▸ **EXERCISE GOAL**: Using the entries that follow, write out the line containing "To change the", the line containing "and vice versa.", and every line between them, exactly and nothing else.

▸ **AVAILABLE DATA**:
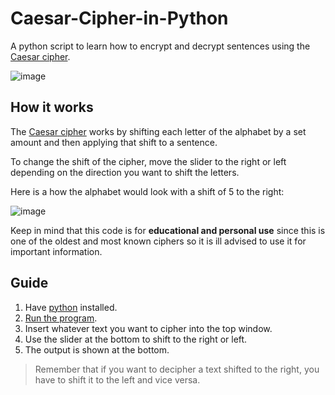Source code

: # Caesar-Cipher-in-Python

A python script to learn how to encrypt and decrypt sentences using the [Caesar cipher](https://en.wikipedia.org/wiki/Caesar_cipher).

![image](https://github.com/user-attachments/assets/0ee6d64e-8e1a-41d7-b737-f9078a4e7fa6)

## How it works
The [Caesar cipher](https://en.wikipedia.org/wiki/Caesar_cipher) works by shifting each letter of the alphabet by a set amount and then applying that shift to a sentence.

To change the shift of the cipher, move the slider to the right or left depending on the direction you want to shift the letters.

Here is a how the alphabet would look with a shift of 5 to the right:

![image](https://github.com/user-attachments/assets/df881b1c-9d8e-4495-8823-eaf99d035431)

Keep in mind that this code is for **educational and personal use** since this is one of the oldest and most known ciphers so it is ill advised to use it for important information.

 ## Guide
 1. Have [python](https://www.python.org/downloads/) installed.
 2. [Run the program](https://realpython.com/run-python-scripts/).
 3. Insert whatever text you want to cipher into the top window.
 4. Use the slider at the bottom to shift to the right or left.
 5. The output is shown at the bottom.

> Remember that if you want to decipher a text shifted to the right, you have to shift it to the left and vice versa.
---
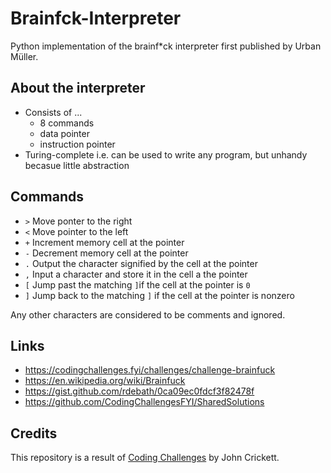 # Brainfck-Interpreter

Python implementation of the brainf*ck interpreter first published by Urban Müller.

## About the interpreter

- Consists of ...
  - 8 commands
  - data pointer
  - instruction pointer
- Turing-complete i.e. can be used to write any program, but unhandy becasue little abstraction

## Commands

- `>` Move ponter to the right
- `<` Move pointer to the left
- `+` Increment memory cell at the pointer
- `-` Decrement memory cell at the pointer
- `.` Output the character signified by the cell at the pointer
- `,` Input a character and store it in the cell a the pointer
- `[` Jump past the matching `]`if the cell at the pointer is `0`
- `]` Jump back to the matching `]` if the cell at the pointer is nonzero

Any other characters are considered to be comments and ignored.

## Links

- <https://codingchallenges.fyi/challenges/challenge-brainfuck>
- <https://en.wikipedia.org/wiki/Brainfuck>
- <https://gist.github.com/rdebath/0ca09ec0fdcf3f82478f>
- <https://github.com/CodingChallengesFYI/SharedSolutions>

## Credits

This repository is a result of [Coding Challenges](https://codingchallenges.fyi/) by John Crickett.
* * *
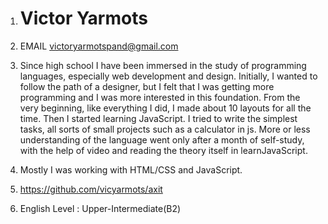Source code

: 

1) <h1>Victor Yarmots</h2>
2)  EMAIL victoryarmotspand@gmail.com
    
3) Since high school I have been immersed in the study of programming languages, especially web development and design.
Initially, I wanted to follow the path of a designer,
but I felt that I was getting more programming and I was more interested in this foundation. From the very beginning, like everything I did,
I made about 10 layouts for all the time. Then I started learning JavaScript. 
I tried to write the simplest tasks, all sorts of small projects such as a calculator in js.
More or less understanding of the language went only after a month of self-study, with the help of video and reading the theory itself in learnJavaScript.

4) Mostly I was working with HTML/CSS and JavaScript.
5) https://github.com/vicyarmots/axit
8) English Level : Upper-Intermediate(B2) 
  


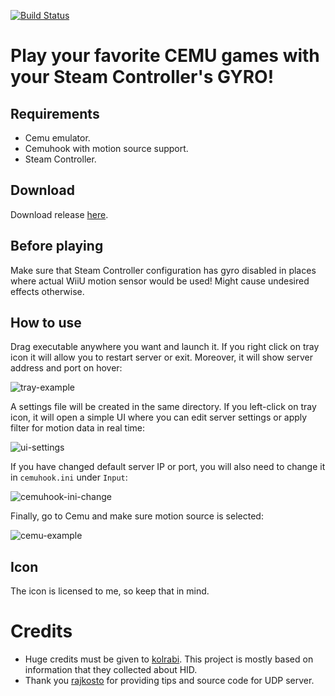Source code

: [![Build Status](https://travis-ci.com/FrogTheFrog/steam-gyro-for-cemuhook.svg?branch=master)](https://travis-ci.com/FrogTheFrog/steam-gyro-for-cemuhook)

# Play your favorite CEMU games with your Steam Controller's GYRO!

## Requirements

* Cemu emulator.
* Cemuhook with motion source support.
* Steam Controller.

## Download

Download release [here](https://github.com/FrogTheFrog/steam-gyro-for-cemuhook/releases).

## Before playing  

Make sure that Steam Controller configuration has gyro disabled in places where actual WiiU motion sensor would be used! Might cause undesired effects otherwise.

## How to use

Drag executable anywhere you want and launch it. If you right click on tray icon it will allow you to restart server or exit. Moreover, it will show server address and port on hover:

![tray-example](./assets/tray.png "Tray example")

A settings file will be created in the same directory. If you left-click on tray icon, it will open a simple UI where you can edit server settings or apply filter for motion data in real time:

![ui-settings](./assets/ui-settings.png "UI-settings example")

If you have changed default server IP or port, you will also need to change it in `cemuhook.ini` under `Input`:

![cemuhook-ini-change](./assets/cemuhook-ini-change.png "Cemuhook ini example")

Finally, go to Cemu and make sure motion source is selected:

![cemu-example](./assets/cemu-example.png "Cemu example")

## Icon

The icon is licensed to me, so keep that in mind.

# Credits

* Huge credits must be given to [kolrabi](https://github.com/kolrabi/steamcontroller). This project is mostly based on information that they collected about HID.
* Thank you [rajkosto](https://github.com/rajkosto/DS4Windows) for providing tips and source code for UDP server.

▸ **RESPONSE TO THE EXERCISE**:
To change the shift of the cipher, move the slider to the right or left depending on the direction you want to shift the letters.

Here is a how the alphabet would look with a shift of 5 to the right:

![image](https://github.com/user-attachments/assets/df881b1c-9d8e-4495-8823-eaf99d035431)

Keep in mind that this code is for **educational and personal use** since this is one of the oldest and most known ciphers so it is ill advised to use it for important information.

 ## Guide
 1. Have [python](https://www.python.org/downloads/) installed.
 2. [Run the program](https://realpython.com/run-python-scripts/).
 3. Insert whatever text you want to cipher into the top window.
 4. Use the slider at the bottom to shift to the right or left.
 5. The output is shown at the bottom.

> Remember that if you want to decipher a text shifted to the right, you have to shift it to the left and vice versa.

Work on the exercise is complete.